Required work. Would you please copy each line of the listing that mentions "vincoli"?
----- Data for this exercise
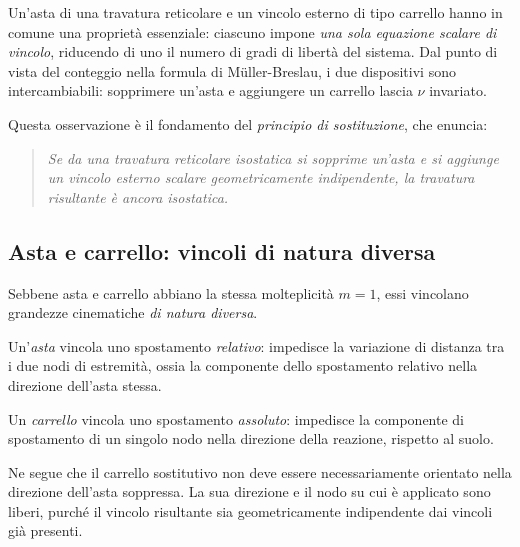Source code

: Un'asta di una travatura reticolare e un vincolo
esterno di tipo carrello hanno in comune una proprietà
essenziale: ciascuno impone \emph{una sola equazione
	scalare di vincolo}, riducendo di uno il numero di
gradi di libertà del sistema. Dal punto di vista del
conteggio nella formula di M\"{u}ller-Breslau, i due
dispositivi sono intercambiabili: sopprimere un'asta
e aggiungere un carrello lascia $\nu$ invariato.

Questa osservazione è il fondamento del \emph{principio
	di sostituzione}, che enuncia:

\begin{quote}
	\itshape
	Se da una travatura reticolare isostatica si
	sopprime un'asta e si aggiunge un vincolo esterno
	scalare geometricamente indipendente, la travatura
	risultante è ancora isostatica.
\end{quote}

\subsection{Asta e carrello: vincoli di natura diversa}
\label{subsec:asta_vs_carrello}

Sebbene asta e carrello abbiano la stessa molteplicità
$m = 1$, essi vincolano grandezze cinematiche
\emph{di natura diversa}.

Un'\emph{asta} vincola uno spostamento \emph{relativo}:
impedisce la variazione di distanza tra i due nodi
di estremità, ossia la componente dello spostamento
relativo nella direzione dell'asta stessa.

Un \emph{carrello} vincola uno spostamento
\emph{assoluto}: impedisce la componente di
spostamento di un singolo nodo nella direzione della
reazione, rispetto al suolo.

Ne segue che il carrello sostitutivo non deve essere
necessariamente orientato nella direzione dell'asta
soppressa. La sua direzione e il nodo su cui è
applicato sono liberi, purché il vincolo risultante
sia geometricamente indipendente dai vincoli già
presenti.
----------
Written answer.
\subsection{Asta e carrello: vincoli di natura diversa}
sia geometricamente indipendente dai vincoli già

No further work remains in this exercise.